== WORK INSTRUCTIONS ==
Scan the material below and copy every line holding the word "시작점을".

== AVAILABLE DATA ==
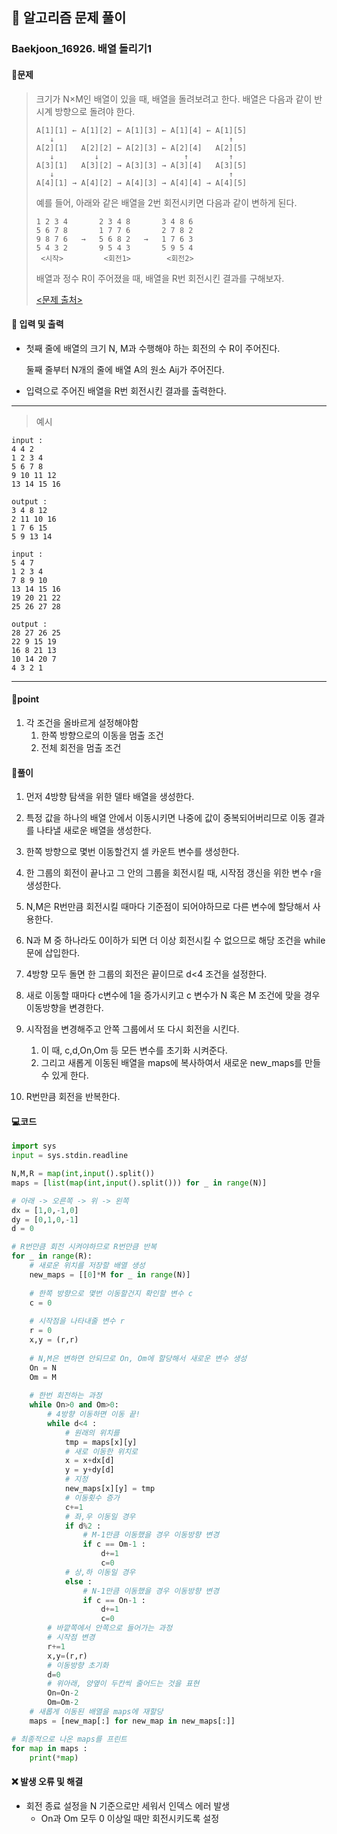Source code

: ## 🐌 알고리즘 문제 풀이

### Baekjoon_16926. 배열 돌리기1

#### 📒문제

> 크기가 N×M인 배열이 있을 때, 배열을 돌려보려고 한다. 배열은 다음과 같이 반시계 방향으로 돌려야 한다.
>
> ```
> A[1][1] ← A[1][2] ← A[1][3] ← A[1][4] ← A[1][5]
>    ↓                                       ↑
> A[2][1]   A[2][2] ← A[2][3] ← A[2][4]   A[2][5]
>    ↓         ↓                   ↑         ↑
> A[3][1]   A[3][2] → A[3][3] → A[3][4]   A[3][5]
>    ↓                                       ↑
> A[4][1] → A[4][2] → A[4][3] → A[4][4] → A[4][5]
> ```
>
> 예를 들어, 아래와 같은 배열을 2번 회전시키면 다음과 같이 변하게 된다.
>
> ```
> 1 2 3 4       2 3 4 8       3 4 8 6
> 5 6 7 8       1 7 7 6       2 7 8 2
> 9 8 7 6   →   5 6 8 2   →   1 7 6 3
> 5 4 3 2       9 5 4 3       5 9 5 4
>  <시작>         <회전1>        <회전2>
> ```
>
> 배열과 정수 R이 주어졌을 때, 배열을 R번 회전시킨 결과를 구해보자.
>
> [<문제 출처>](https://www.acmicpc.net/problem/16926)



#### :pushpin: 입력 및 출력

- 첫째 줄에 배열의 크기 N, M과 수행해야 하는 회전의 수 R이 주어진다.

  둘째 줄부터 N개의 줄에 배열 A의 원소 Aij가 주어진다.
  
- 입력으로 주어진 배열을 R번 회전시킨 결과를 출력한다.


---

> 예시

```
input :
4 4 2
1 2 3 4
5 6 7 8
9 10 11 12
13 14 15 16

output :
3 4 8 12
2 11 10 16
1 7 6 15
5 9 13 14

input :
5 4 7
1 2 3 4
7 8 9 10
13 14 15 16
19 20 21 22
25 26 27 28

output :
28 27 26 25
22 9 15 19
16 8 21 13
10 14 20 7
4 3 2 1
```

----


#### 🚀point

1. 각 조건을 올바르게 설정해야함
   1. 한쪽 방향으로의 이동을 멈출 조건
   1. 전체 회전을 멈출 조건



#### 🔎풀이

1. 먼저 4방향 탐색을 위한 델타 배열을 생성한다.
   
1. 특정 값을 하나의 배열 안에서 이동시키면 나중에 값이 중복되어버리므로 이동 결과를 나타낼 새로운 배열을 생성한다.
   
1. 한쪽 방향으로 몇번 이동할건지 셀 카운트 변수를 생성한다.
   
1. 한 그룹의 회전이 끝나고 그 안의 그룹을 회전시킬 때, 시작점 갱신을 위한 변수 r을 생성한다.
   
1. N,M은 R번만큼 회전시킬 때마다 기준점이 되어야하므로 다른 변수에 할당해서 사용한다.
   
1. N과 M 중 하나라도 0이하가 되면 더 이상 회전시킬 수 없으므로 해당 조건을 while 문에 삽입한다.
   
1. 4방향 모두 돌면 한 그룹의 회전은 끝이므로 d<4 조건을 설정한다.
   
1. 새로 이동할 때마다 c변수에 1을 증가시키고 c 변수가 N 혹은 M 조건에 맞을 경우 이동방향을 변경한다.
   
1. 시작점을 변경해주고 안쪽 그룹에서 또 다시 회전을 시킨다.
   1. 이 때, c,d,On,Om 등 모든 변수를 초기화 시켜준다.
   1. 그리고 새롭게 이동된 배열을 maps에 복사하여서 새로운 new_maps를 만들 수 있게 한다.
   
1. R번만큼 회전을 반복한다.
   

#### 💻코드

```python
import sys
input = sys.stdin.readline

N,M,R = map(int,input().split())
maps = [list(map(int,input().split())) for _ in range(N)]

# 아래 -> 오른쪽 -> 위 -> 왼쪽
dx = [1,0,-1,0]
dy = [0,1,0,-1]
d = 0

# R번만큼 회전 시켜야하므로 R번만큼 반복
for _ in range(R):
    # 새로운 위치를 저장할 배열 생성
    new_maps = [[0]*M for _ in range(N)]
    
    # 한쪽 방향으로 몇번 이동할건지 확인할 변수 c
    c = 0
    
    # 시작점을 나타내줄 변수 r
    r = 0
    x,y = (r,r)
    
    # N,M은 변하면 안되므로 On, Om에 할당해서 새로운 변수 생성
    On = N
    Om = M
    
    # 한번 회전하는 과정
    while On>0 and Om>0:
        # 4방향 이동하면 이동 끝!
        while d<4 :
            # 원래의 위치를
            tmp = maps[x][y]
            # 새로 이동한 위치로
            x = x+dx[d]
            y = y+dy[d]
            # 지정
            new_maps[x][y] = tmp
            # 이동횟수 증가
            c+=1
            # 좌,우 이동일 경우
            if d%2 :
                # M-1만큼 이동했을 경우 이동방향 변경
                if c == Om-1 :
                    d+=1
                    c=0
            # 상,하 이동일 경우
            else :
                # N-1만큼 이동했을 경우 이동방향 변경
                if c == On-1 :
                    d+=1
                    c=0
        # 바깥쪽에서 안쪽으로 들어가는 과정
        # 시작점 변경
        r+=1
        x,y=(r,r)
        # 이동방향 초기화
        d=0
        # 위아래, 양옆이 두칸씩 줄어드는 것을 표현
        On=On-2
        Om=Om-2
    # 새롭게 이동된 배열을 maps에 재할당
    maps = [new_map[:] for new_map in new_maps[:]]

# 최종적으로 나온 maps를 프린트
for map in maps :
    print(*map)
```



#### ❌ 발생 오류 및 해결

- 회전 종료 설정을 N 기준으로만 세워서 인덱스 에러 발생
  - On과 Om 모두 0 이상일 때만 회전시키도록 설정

== ANSWER FOR THIS EXERCISE ==
1. 시작점을 변경해주고 안쪽 그룹에서 또 다시 회전을 시킨다.
    # 시작점을 나타내줄 변수 r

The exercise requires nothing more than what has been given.